Exploratory Data Analysis

Now that you have downloaded and processed the data, you should explore the dataset! This is the most important task of any machine learning project. To do so, open the Exploratory Data Analysis notebook. In this notebook, your first task will be to implement a display_instances function to display images and annotations using matplotlib. This should be very similar to the function you created during the course. Once you are done, feel free to spend more time exploring the data and report your findings. Report anything relevant about the dataset in the writeup.

Keep in mind that you should refer to this analysis to create the different spits (training, testing and validation).

Create the splits

Now you have become one with the data! Congratulations! How will you use this knowledge to create the different splits: training, validation and testing. There are no single answer to this question but you will need to justify your choice in your submission. You will need to implement the split_data function in the create_splits.py file. Once you have implemented this function, run it using:

python create_splits.py --data_dir /home/workspace/data/

NOTE: Keep in mind that your storage is limited. The files should be moved and not copied.

Edit the config file

Now you are ready for training. As we explain during the course, the Tf Object Detection API relies on config files. The config that we will use for this project is pipeline.config, which is the config for a SSD Resnet 50 640x640 model. You can learn more about the Single Shot Detector here.

First, let's download the pretrained model and move it to training/pretrained-models/.
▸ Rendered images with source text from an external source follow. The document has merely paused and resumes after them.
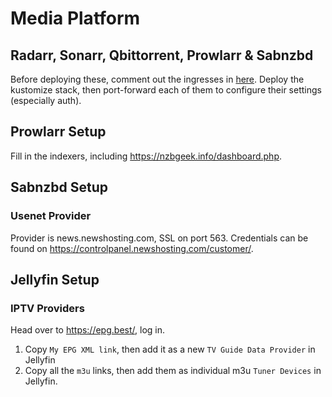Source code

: # Media Platform

## Radarr, Sonarr, Qbittorrent, Prowlarr & Sabnzbd

Before deploying these, comment out the ingresses in [here](./resources/ingresses.yml). 
Deploy the kustomize stack, then port-forward each of them to configure their settings (especially auth).

## Prowlarr Setup

Fill in the indexers, including https://nzbgeek.info/dashboard.php.

## Sabnzbd Setup

### Usenet Provider

Provider is news.newshosting.com, SSL on port 563. Credentials can be found on https://controlpanel.newshosting.com/customer/.

## Jellyfin Setup

### IPTV Providers

Head over to https://epg.best/, log in.

1. Copy `My EPG XML link`, then add it as a new `TV Guide Data Provider` in Jellyfin
2. Copy all the `m3u` links, then add them as individual m3u `Tuner Devices` in Jellyfin.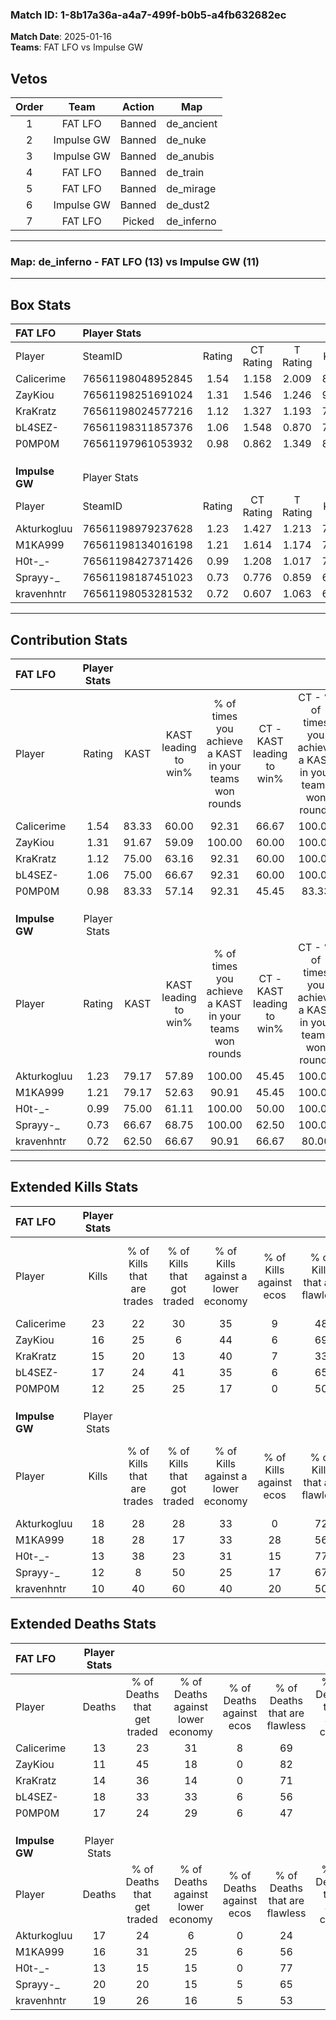 ### Match ID: 1-8b17a36a-a4a7-499f-b0b5-a4fb632682ec  
**Match Date**: 2025-01-16  
**Teams**: FAT LFO vs Impulse GW  

## Vetos  

| Order | Team | Action | Map |
| :---: | :--: | :----: | --- |
| 1 | FAT LFO | Banned | de_ancient |
| 2 | Impulse GW | Banned | de_nuke |
| 3 | Impulse GW | Banned | de_anubis |
| 4 | FAT LFO | Banned | de_train |
| 5 | FAT LFO | Banned | de_mirage |
| 6 | Impulse GW | Banned | de_dust2 |
| 7 | FAT LFO | Picked | de_inferno |

---  

### **Map**: de_inferno - FAT LFO (13) vs Impulse GW (11)  
---  

## Box Stats  

| **FAT LFO**    | Player Stats      |        |           |          |       |      |       |         |        |      |     |
| :- | :- | :-: | :-: | :-: | :-: | :-: | :-: | :-: | :-: | :-: | :-: |
| Player         | SteamID           | Rating | CT Rating | T Rating | KAST  | ADR  | Kills | Assists | Deaths | K/D  | HS% |
| Calicerime     | 76561198048952845 |  1.54  |   1.158   |  2.009   | 83.33 | 99.8 |  23   |    2    |   13   | 1.77 | 52  |
| ZayKiou        | 76561198251691024 |  1.31  |   1.546   |  1.246   | 91.67 | 71.2 |  16   |    4    |   11   | 1.45 | 31  |
| KraKratz       | 76561198024577216 |  1.12  |   1.327   |  1.193   | 75.00 | 79.7 |  15   |    6    |   14   | 1.07 | 66  |
| bL4SEZ-        | 76561198311857376 |  1.06  |   1.548   |  0.870   | 75.00 | 69.4 |  17   |    5    |   18   | 0.94 | 58  |
| P0MP0M         | 76561197961053932 |  0.98  |   0.862   |  1.349   | 83.33 | 65.3 |  12   |   12    |   17   | 0.71 | 33  |
|                |                   |        |           |          |       |      |       |         |        |      |     |
|                |                   |        |           |          |       |      |       |         |        |      |     |
|                |                   |        |           |          |       |      |       |         |        |      |     |
| **Impulse GW** | Player Stats      |        |           |          |       |      |       |         |        |      |     |
| Player         | SteamID           | Rating | CT Rating | T Rating | KAST  | ADR  | Kills | Assists | Deaths | K/D  | HS% |
| Akturkogluu    | 76561198979237628 |  1.23  |   1.427   |  1.213   | 79.17 | 91.0 |  18   |    7    |   17   | 1.06 | 61  |
| M1KA999        | 76561198134016198 |  1.21  |   1.614   |  1.174   | 79.17 | 77.9 |  18   |    7    |   16   | 1.13 | 66  |
| H0t-_-         | 76561198427371426 |  0.99  |   1.208   |  1.017   | 75.00 | 58.4 |  13   |    4    |   13   | 1.00 | 30  |
| Sprayy-_       | 76561198187451023 |  0.73  |   0.776   |  0.859   | 66.67 | 54.9 |  12   |    4    |   20   | 0.60 | 100 |
| kravenhntr     | 76561198053281532 |  0.72  |   0.607   |  1.063   | 62.50 | 66.8 |  10   |   13    |   19   | 0.53 | 60  |
---  

## Contribution Stats  

| **FAT LFO**    | Player Stats |       |                      |                                                        |                           |                                                             |                          |                                                            |
| :- | :-: | :-: | :-: | :-: | :-: | :-: | :-: | :-: |
| Player         |    Rating    | KAST  | KAST leading to win% | % of times you achieve a KAST in your teams won rounds | CT - KAST leading to win% | CT - % of times you achieve a KAST in your teams won rounds | T - KAST leading to win% | T - % of times you achieve a KAST in your teams won rounds |
| Calicerime     |     1.54     | 83.33 |        60.00         |                         92.31                          |           66.67           |                           100.00                            |          54.55           |                           85.71                            |
| ZayKiou        |     1.31     | 91.67 |        59.09         |                         100.00                         |           60.00           |                           100.00                            |          58.33           |                           100.00                           |
| KraKratz       |     1.12     | 75.00 |        63.16         |                         92.31                          |           60.00           |                           100.00                            |          66.67           |                           85.71                            |
| bL4SEZ-        |     1.06     | 75.00 |        66.67         |                         92.31                          |           60.00           |                           100.00                            |          75.00           |                           85.71                            |
| P0MP0M         |     0.98     | 83.33 |        57.14         |                         92.31                          |           45.45           |                            83.33                            |          70.00           |                           100.00                           |
|                |              |       |                      |                                                        |                           |                                                             |                          |                                                            |
|                |              |       |                      |                                                        |                           |                                                             |                          |                                                            |
|                |              |       |                      |                                                        |                           |                                                             |                          |                                                            |
| **Impulse GW** | Player Stats |       |                      |                                                        |                           |                                                             |                          |                                                            |
| Player         |    Rating    | KAST  | KAST leading to win% | % of times you achieve a KAST in your teams won rounds | CT - KAST leading to win% | CT - % of times you achieve a KAST in your teams won rounds | T - KAST leading to win% | T - % of times you achieve a KAST in your teams won rounds |
| Akturkogluu    |     1.23     | 79.17 |        57.89         |                         100.00                         |           45.45           |                           100.00                            |          75.00           |                           100.00                           |
| M1KA999        |     1.21     | 79.17 |        52.63         |                         90.91                          |           45.45           |                           100.00                            |          62.50           |                           83.33                            |
| H0t-_-         |     0.99     | 75.00 |        61.11         |                         100.00                         |           50.00           |                           100.00                            |          75.00           |                           100.00                           |
| Sprayy-_       |     0.73     | 66.67 |        68.75         |                         100.00                         |           62.50           |                           100.00                            |          75.00           |                           100.00                           |
| kravenhntr     |     0.72     | 62.50 |        66.67         |                         90.91                          |           66.67           |                            80.00                            |          66.67           |                           100.00                           |
---  

## Extended Kills Stats  

| **FAT LFO**    | Player Stats |                            |                            |                                    |                         |                              |                                 |                                       |                    |           |
| :- | :-: | :-: | :-: | :-: | :-: | :-: | :-: | :-: | :-: | :-: |
| Player         |    Kills     | % of Kills that are trades | % of Kills that got traded | % of Kills against a lower economy | % of Kills against ecos | % of Kills that are flawless | % of Kills that are close duels | % of Kills that are assisted by flash | Pistol Round Kills | AWP Kills |
| Calicerime     |      23      |             22             |             30             |                 35                 |            9            |              48              |                0                |                  13                   |         0          |     2     |
| ZayKiou        |      16      |             25             |             6              |                 44                 |            6            |              69              |               13                |                   0                   |         5          |     3     |
| KraKratz       |      15      |             20             |             13             |                 40                 |            7            |              33              |                7                |                   0                   |         0          |     2     |
| bL4SEZ-        |      17      |             24             |             41             |                 35                 |            6            |              65              |               12                |                   0                   |         0          |     1     |
| P0MP0M         |      12      |             25             |             25             |                 17                 |            0            |              50              |                8                |                   0                   |         0          |     0     |
|                |              |                            |                            |                                    |                         |                              |                                 |                                       |                    |           |
|                |              |                            |                            |                                    |                         |                              |                                 |                                       |                    |           |
|                |              |                            |                            |                                    |                         |                              |                                 |                                       |                    |           |
| **Impulse GW** | Player Stats |                            |                            |                                    |                         |                              |                                 |                                       |                    |           |
| Player         |    Kills     | % of Kills that are trades | % of Kills that got traded | % of Kills against a lower economy | % of Kills against ecos | % of Kills that are flawless | % of Kills that are close duels | % of Kills that are assisted by flash | Pistol Round Kills | AWP Kills |
| Akturkogluu    |      18      |             28             |             28             |                 33                 |            0            |              72              |               11                |                  11                   |         0          |     1     |
| M1KA999        |      18      |             28             |             17             |                 33                 |           28            |              56              |               11                |                   6                   |         0          |     0     |
| H0t-_-         |      13      |             38             |             23             |                 31                 |           15            |              77              |                0                |                   0                   |         4          |     2     |
| Sprayy-_       |      12      |             8              |             50             |                 25                 |           17            |              67              |                8                |                   8                   |         0          |     1     |
| kravenhntr     |      10      |             40             |             60             |                 40                 |           20            |              50              |               10                |                   0                   |         1          |     1     |
## Extended Deaths Stats  

| **FAT LFO**    | Player Stats |                             |                                   |                          |                               |                            |                           |               |
| :- | :-: | :-: | :-: | :-: | :-: | :-: | :-: | :-: |
| Player         |    Deaths    | % of Deaths that get traded | % of Deaths against lower economy | % of Deaths against ecos | % of Deaths that are flawless | % of Deaths that are close | % of Deaths while blinded | Deaths to AWP |
| Calicerime     |      13      |             23              |                31                 |            8             |              69               |             8              |             8             |       0       |
| ZayKiou        |      11      |             45              |                18                 |            0             |              82               |             0              |             0             |       1       |
| KraKratz       |      14      |             36              |                14                 |            0             |              71               |             21             |            14             |       1       |
| bL4SEZ-        |      18      |             33              |                33                 |            6             |              56               |             6              |             0             |       2       |
| P0MP0M         |      17      |             24              |                29                 |            6             |              47               |             6              |             6             |       1       |
|                |              |                             |                                   |                          |                               |                            |                           |               |
|                |              |                             |                                   |                          |                               |                            |                           |               |
|                |              |                             |                                   |                          |                               |                            |                           |               |
| **Impulse GW** | Player Stats |                             |                                   |                          |                               |                            |                           |               |
| Player         |    Deaths    | % of Deaths that get traded | % of Deaths against lower economy | % of Deaths against ecos | % of Deaths that are flawless | % of Deaths that are close | % of Deaths while blinded | Deaths to AWP |
| Akturkogluu    |      17      |             24              |                 6                 |            0             |              24               |             18             |             0             |       0       |
| M1KA999        |      16      |             31              |                25                 |            6             |              56               |             6              |             0             |       2       |
| H0t-_-         |      13      |             15              |                15                 |            0             |              77               |             0              |             0             |       1       |
| Sprayy-_       |      20      |             20              |                15                 |            5             |              65               |             0              |             5             |       2       |
| kravenhntr     |      19      |             26              |                16                 |            5             |              53               |             11             |            11             |       0       |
Now we need to edit the config files to change the location of the training and validation files, as well as the location of the label_map file, pretrained weights. We also need to adjust the batch size. To do so, run the following:

python edit_config.py --train_dir /home/workspace/data/train/ --eval_dir /home/workspace/data/val/ --batch_size 4 --checkpoint ./training/pretrained-models/ssd_resnet50_v1_fpn_640x640_coco17_tpu-8/checkpoint/ckpt-0 --label_map label_map.pbtxt

A new config file has been created, pipeline_new.config.

Training

You will now launch your very first experiment with the Tensorflow object detection API. Create a folder training/reference. Move the pipeline_new.config to this folder. You will now have to launch two processes:

  • a training process:
python model_main_tf2.py --model_dir=training/reference/ --pipeline_config_path=training/reference/pipeline_new.config
  • an evaluation process:
python model_main_tf2.py --model_dir=training/reference/ --pipeline_config_path=training/reference/pipeline_new.config --checkpoint_dir=training/reference

NOTE: both processes will display some Tensorflow warnings.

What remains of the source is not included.